Paying for Trips
March 15, 2004 7:02 PM   Subscribe

How are trips by sitting executive branch members to campaign for fellow party members paid for?

For example: Dick Cheney visited our fair state today to speak at a $250-a-plate fundraiser for Representative Rick Renzi. He traveled to and from the fundraiser past my office, so I watched the Secret Service investigate the cars parked along the street, the local police close the streets, the ~100 police motorcycles in the motorcade drive by, and the various other city/state vehicles involved. In addition, he must have gotten here on some sort of government plane.

So according to the article, the fundraiser raised about $100,000 for Renzi's campaign "after paying off expenses." Do those expenses include the above-mentioned police, secret service, plane travel, etc expenses? Or did we all pay for that?

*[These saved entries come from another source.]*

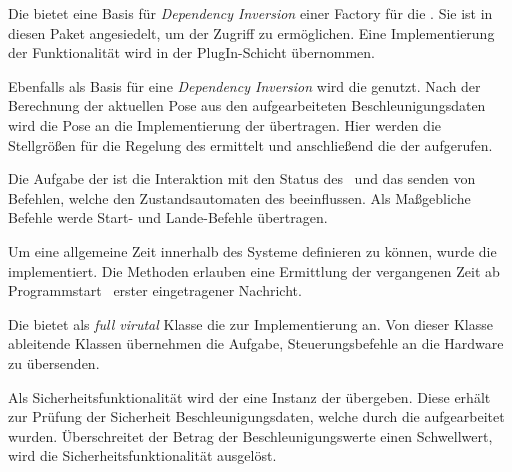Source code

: Die  bietet eine Basis für \textit{Dependency Inversion} einer Factory für die . Sie ist in diesen Paket angesiedelt, um der  Zugriff zu ermöglichen. Eine Implementierung der Funktionalität wird in der PlugIn-Schicht übernommen.


Ebenfalls als Basis für eine \textit{Dependency Inversion} wird die  genutzt. Nach der Berechnung der aktuellen Pose aus den aufgearbeiteten Beschleunigungsdaten wird die Pose an die Implementierung der  übertragen. Hier werden die Stellgrößen für die Regelung des \Quad[s] ermittelt und anschließend die  der  aufgerufen.


Die Aufgabe der  ist die Interaktion mit den Status des \Quad\ und das senden von Befehlen, welche den Zustandsautomaten des \Quad[s] beeinflussen. Als Maßgebliche Befehle werde Start- und Lande-Befehle übertragen.


Um eine allgemeine Zeit innerhalb des Systeme definieren zu können, wurde die  implementiert. Die Methoden erlauben eine Ermittlung der vergangenen Zeit ab Programmstart \bzw\ erster eingetragener Nachricht.\\


Die  bietet als \textit{full virutal} Klasse die  zur Implementierung an. Von dieser Klasse ableitende Klassen übernehmen die Aufgabe, Steuerungsbefehle an die Hardware zu übersenden.


Als Sicherheitsfunktionalität wird der  eine Instanz der  übergeben. Diese erhält zur Prüfung der Sicherheit Beschleunigungsdaten, welche durch die  aufgearbeitet wurden. Überschreitet der Betrag der Beschleunigungswerte einen Schwellwert, wird die Sicherheitsfunktionalität ausgelöst.\\


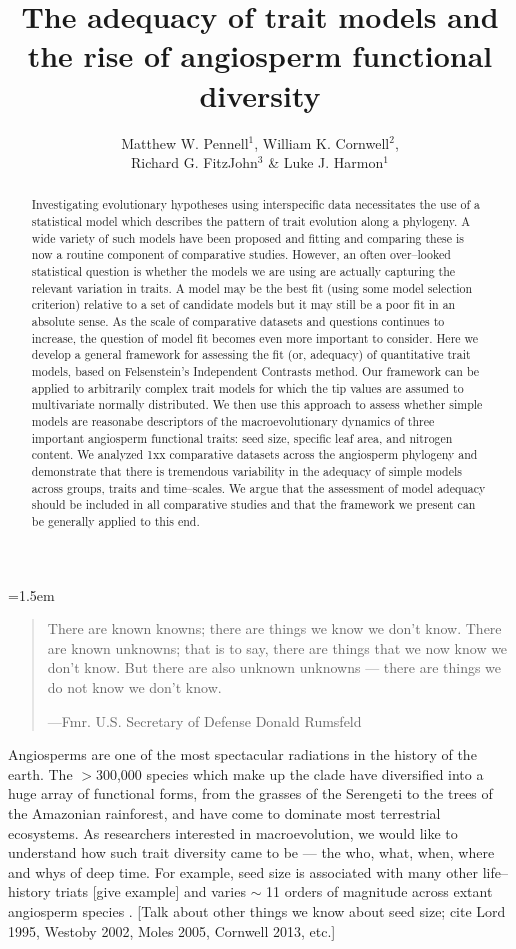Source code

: \documentclass[12pt]{article}
\title{The adequacy of trait models and the rise of angiosperm functional diversity}
\author{
Matthew W. Pennell$^{1}$, William K. Cornwell$^{2}$,\\
Richard G. FitzJohn$^{3}$ \& Luke J. Harmon$^{1}$
}
\date{}
\affiliation{
\begin{center}
\textit{
$^{1}$ Department of Biological Sciences \& Institute for Bioinformatics and Evolutionary Studies, University of Idaho, Moscow, ID 83844, U.S.A.\\[0.5cm]
$^{2}$ School of BEES, University of New South Wales, Sydney, NSW 2052, Australia\\[0.5cm]
$^{3}$ Department of Biological Sciences, Macquarie University, Sydney, NSW 2109, Australia\\[0.5cm]
Email for correspondence: mwpennell@gmail.com}
\end{center}
}
\begin{document}
\mstitlepage
\parindent=1.5em
\addtolength{\parskip}{.3em}

\begin{abstract}
Investigating evolutionary hypotheses using interspecific data necessitates the use of a statistical model which describes the pattern of trait evolution along a phylogeny. A wide variety of such models have been proposed and fitting and comparing these is now a routine component of comparative studies. However, an often over--looked statistical question is whether the models we are using are actually capturing the relevant variation in traits. A model may be the best fit (using some model selection criterion) relative to a set of candidate models but it may still be a poor fit in an absolute sense. As the scale of comparative datasets and questions continues to increase, the question of model fit becomes even more important to consider. Here we develop a general framework for assessing the fit (or, adequacy) of quantitative trait models, based on Felsenstein's Independent Contrasts method. Our framework can be applied to arbitrarily complex trait models for which the tip values are assumed to multivariate normally distributed. We then use this approach to assess whether simple models are reasonabe descriptors of the macroevolutionary dynamics of three important angiosperm functional traits: seed size, specific leaf area, and nitrogen content. We analyzed 1xx comparative datasets across the angiosperm phylogeny and demonstrate that there is tremendous variability in the adequacy of simple models across groups, traits and time--scales. We argue that the assessment of model adequacy should be included in all comparative studies and that the framework we present can be generally applied to this end.  
\end{abstract}

\vfill

\newpage


\begin{quotation}
\noindent There are known knowns; there are things we know we don't know. There are known unknowns; that is to say, there are things that we now know we don't know. But there are also unknown unknowns --- there are things we do not know we don't know. 

---Fmr. U.S. Secretary of Defense Donald Rumsfeld
\end{quotation}


\noident Angiosperms are one of the most spectacular radiations in the history of the earth. The $>$300,000 species which make up the clade have diversified into a huge array of functional forms, from the grasses of the Serengeti to the trees of the Amazonian rainforest, and have come to dominate most terrestrial ecosystems. As researchers interested in macroevolution, we would like to understand how such trait diversity came to be --- the who, what, when, where and whys of deep time. For example, seed size is associated with many other life--history triats [give example] and varies $\sim$ 11 orders of magnitude across extant angiosperm species \citep{Westoby1992TREE, Moles2005}. [Talk about other things we know about seed size; cite Lord 1995, Westoby 2002, Moles 2005, Cornwell 2013, etc.]
\end{document}
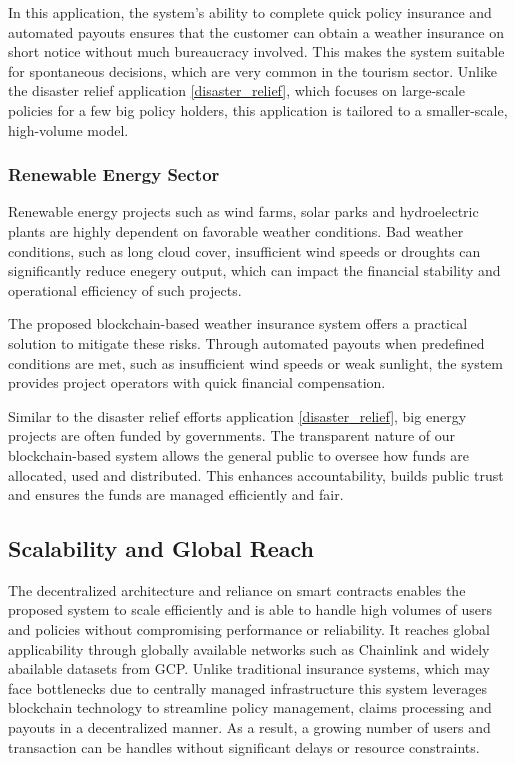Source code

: In this application, the system's ability to complete quick policy insurance and automated payouts ensures that the customer can obtain a weather insurance on short notice without much bureaucracy involved. This makes the system suitable for spontaneous decisions, which are very common in the tourism sector. Unlike the disaster relief application \cref{disaster_relief}, which focuses on large-scale policies for a few big policy holders, this application is tailored to a smaller-scale, high-volume model. 

\subsubsection{Renewable Energy Sector}
Renewable energy projects such as wind farms, solar parks and hydroelectric plants are highly dependent on favorable weather conditions. Bad weather conditions, such as long cloud cover, insufficient wind speeds or droughts can significantly reduce enegery output, which can impact the financial stability and operational efficiency of such projects.

The proposed blockchain-based weather insurance system offers a practical solution to mitigate these risks. Through automated payouts when predefined conditions are met, such as insufficient wind speeds or weak sunlight, the system provides project operators with quick financial compensation.

Similar to the disaster relief efforts application \cref{disaster_relief}, big energy projects are often funded by governments. The transparent nature of our blockchain-based system allows the general public to oversee how funds are allocated, used and distributed. This enhances accountability, builds public trust and ensures the funds are managed efficiently and fair.

\subsection{Scalability and Global Reach}

The decentralized architecture and reliance on smart contracts enables the proposed system to scale efficiently and is able to handle high volumes of users and policies without compromising performance or reliability. It reaches global applicability through globally available networks such as Chainlink and widely abailable datasets from GCP. Unlike traditional insurance systems, which may face bottlenecks due to centrally managed infrastructure this system leverages blockchain technology to streamline policy management, claims processing and payouts in a decentralized manner. As a result, a growing number of users and transaction can be handles without significant delays or resource constraints.

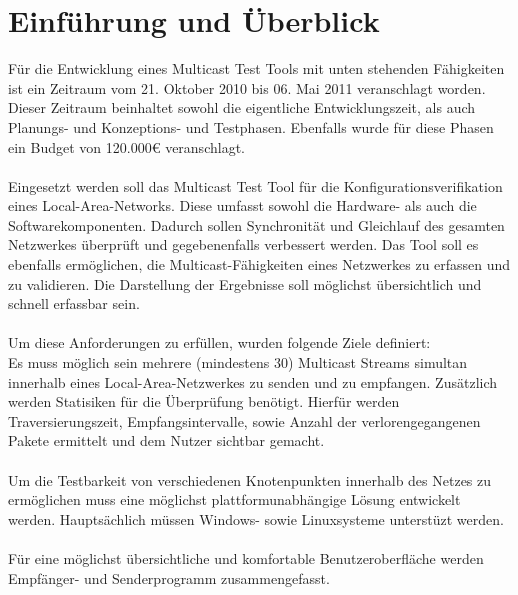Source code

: \chapter{Einführung und Überblick}
Für die Entwicklung eines Multicast Test Tools mit unten stehenden Fähigkeiten
ist ein Zeitraum vom 21. Oktober 2010 bis 06. Mai 2011 veranschlagt worden.
Dieser Zeitraum beinhaltet sowohl die eigentliche Entwicklungszeit, als auch
Planungs- und Konzeptions- und Testphasen. Ebenfalls wurde für diese Phasen
ein Budget von 120.000€ veranschlagt.\\
\\
Eingesetzt werden soll das Multicast Test Tool für die Konfigurationsverifikation
eines Local-Area-Networks. Diese umfasst sowohl die Hardware- als auch die
Softwarekomponenten. Dadurch sollen Synchronität und Gleichlauf des gesamten
Netzwerkes überprüft und gegebenenfalls verbessert werden. Das Tool soll es ebenfalls ermöglichen, die Multicast-Fähigkeiten eines
Netzwerkes zu erfassen und zu validieren. Die Darstellung der Ergebnisse soll
möglichst übersichtlich und schnell erfassbar sein.\\
\\

Um diese Anforderungen zu erfüllen, wurden folgende Ziele definiert:\\
Es muss möglich sein mehrere (mindestens 30) Multicast Streams simultan
innerhalb eines Local-Area-Netzwerkes zu senden und zu empfangen. Zusätzlich
werden Statisiken für die Überprüfung benötigt. Hierfür werden Traversierungszeit,
Empfangsintervalle, sowie Anzahl der verlorengegangenen Pakete ermittelt und dem
Nutzer sichtbar gemacht.\\
\\
Um die Testbarkeit von verschiedenen Knotenpunkten innerhalb des Netzes zu
ermöglichen muss eine möglichst plattformunabhängige Lösung entwickelt werden. Hauptsächlich müssen Windows- 
sowie Linuxsysteme unterstüzt werden. \\
\\
Für eine möglichst übersichtliche und komfortable Benutzeroberfläche werden
Empfänger- und Senderprogramm zusammengefasst.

Party affiliation aside, is it fair for this kind of stuff to be taxpayer funded in any administration? Or is there some sort of law about this that I'm missing? My google-foo is weak, and I don't know what to search for.
posted by crawl to Law & Government (3 answers total)
 
We pay for it, almost always in one way or another (and it's not fair). here's something on it. Many of Bush's domestic trips combine official, policy-oriented events with one or two campaign fundraising events, which nearly always are private. The government and various Republican Party groups share the costs of such trips, using formulas that take into account the amount of time spent on each endeavor.
If he appears at a policy event during the day, it's considered work, even if the policy event is a crock.
posted by amberglow at 7:09 PM on March 15, 2004


here's more
posted by amberglow at 7:12 PM on March 15, 2004


Response by poster: As far as I know, however, Cheney did no official business today. He was in town less than three hours, during which time he gave a 20 minute speech (in which he spoke against Kerry), shook some hands, posed for some $1,000-a-pop photos, and left. The article mentions nothing official about it.

But this is getting a little anti-Bush (and I realize I worded my question a little in that direction). I just want to know if there's a law that dictates policy in this situation. If not, the discussion of whether or not there should be is a whole 'nother thread, I think.